Professor James Demas described the course as, “an introduction to vision science through the lens of visual art.” The course begins with a study of the nature of light and its interactions with matter. Next, students will learn about the anatomy and psychology involved in the nervous system’s responses to, and perceptions of, visual stimuli. These concepts will be applied when students analyze works of art to identify the phenomenon at play. There is also a laboratory portion of the class where students will learn to use the technology and techniques of vision science. The class culminates in a final project that includes the production of an original work of art that highlights principles of vision science in a creative way.
When asked why such an interdisciplinary class belongs in the physics department, Professor Demas said a class about light and matter with physics at the core is not out of place, even with the incorporation of so much art and neuroscience. He said this kind of class is possible because “the physics department at St. Olaf has a big picture view of the field.”
The fact that, according to the syllabus, “there are no formal prerequisites, but foundational experience in studio are or art history will be valuable” speaks to the interdisciplinary nature of the class and its suitability for non-science majors.
Professor Demas is excited to get into the classroom with “students who experience vision empirically but not through vision science.” He went on to say that “anyone interested in visual art should consider taking this course as a way to explore a topic they know from a different perspective.”

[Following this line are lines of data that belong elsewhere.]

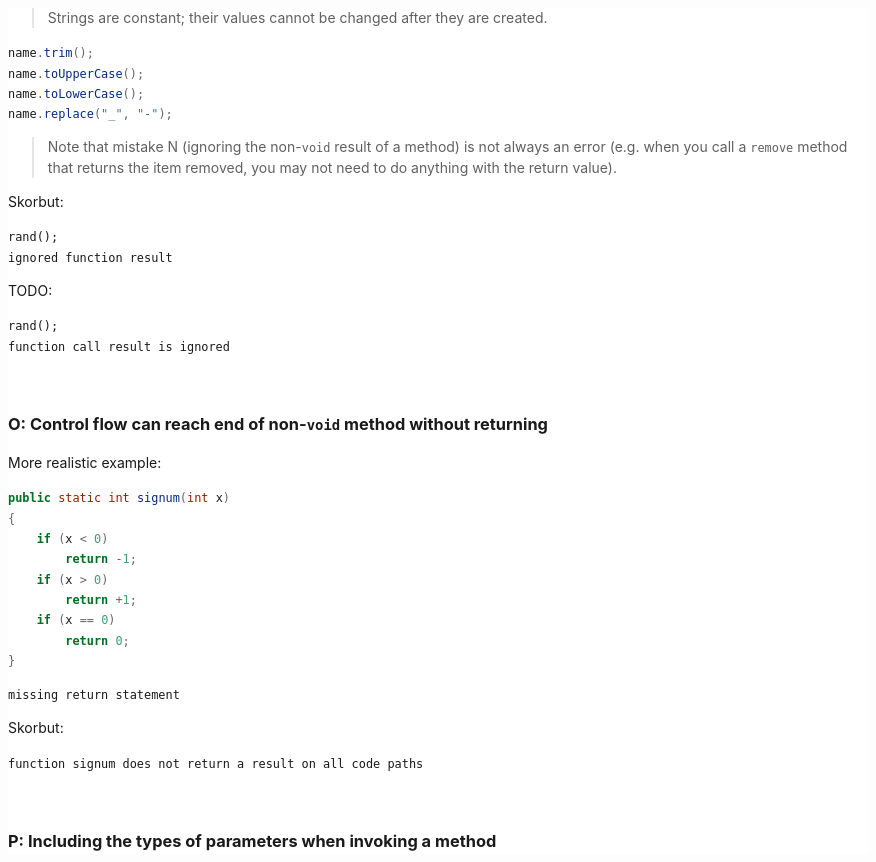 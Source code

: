 > Strings are constant; their values cannot be changed after they are created.

```java
name.trim();
name.toUpperCase();
name.toLowerCase();
name.replace("_", "-");
```

> Note that mistake N (ignoring the non-`void` result of a method) is not always an error
> (e.g. when you call a `remove` method that returns the item removed,
> you may not need to do anything with the return value).

Skorbut:

```
rand();
ignored function result
```

TODO:

```
rand();
function call result is ignored
```

&nbsp;

### **O:** Control flow can reach end of non-`void` method without returning

More realistic example:

```java
public static int signum(int x)
{
    if (x < 0)
        return -1;
    if (x > 0)
        return +1;
    if (x == 0)
        return 0;
}
```

```
missing return statement
```

Skorbut:

```
function signum does not return a result on all code paths
```

&nbsp;

### **P:** Including the types of parameters when invoking a method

This physics class exemplifies St. Olaf’s idea of a liberal arts education, and it is a good opportunity to explore the overlap between the arts and the sciences. People often think that physics and studio art have nothing in common, but Professor Demas is passionate about the way connections between each field can provide meaning and context for the other. Physics 116 promises to give students a glimpse into the hidden science in treasured works of art and the unexpected artistry within the mechanics of perception.